Joaquín Montes
- Birth name: Joaquín Montes
- Date of birth: 23 June 1979 (age 46)
- Place of birth: Montevideo, Uruguay
- University: Universidad de la Empresa (UDE)
- Occupation(s): Licensed in Administration

Rugby union career

Refereeing career
- Years: Competition / Apps
- 2013–: Test matches
- 2010–2013: World Rugby Under 20 Trophy
- 2014: World Rugby Under 20 Championship

= Joaquín Montes =

Joaquín Montes (born 23 June 1979 in Montevideo) is a professional rugby union referee who represents the Uruguayan Rugby Union (URU) at the international level in refereeing.

==Career==
Montes takes charge of both Campeonato Uruguayo de Rugby and Nacional de Clubes matches regularly.

In 2011, he refereed the Final of the 2011 IRB Junior World Rugby Trophy between Samoa and Japan.

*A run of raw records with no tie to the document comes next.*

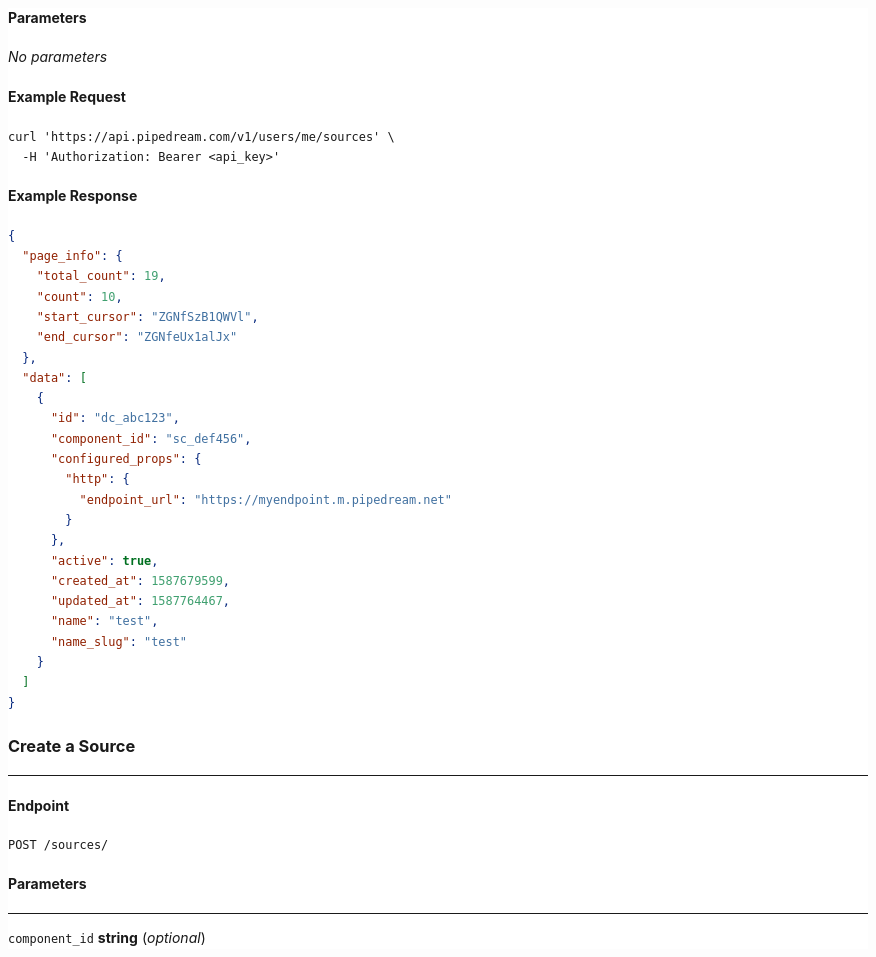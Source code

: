 #### Parameters

_No parameters_

#### Example Request

```shell
curl 'https://api.pipedream.com/v1/users/me/sources' \
  -H 'Authorization: Bearer <api_key>'
```

#### Example Response

```json
{
  "page_info": {
    "total_count": 19,
    "count": 10,
    "start_cursor": "ZGNfSzB1QWVl",
    "end_cursor": "ZGNfeUx1alJx"
  },
  "data": [
    {
      "id": "dc_abc123",
      "component_id": "sc_def456",
      "configured_props": {
        "http": {
          "endpoint_url": "https://myendpoint.m.pipedream.net"
        }
      },
      "active": true,
      "created_at": 1587679599,
      "updated_at": 1587764467,
      "name": "test",
      "name_slug": "test"
    }
  ]
}
```

### Create a Source

---

#### Endpoint

```
POST /sources/
```

#### Parameters

---

`component_id` **string** (_optional_)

On 26 June 2012, the Uruguayan Rugby Union named him as an international rugby union referee. After his nomination, his first international tournament of relevance involved was the 3rd edition of the Americas Rugby Championship in October of the same, held in Canada.

In November 2013, he refereed his first test match between Spain and Japan.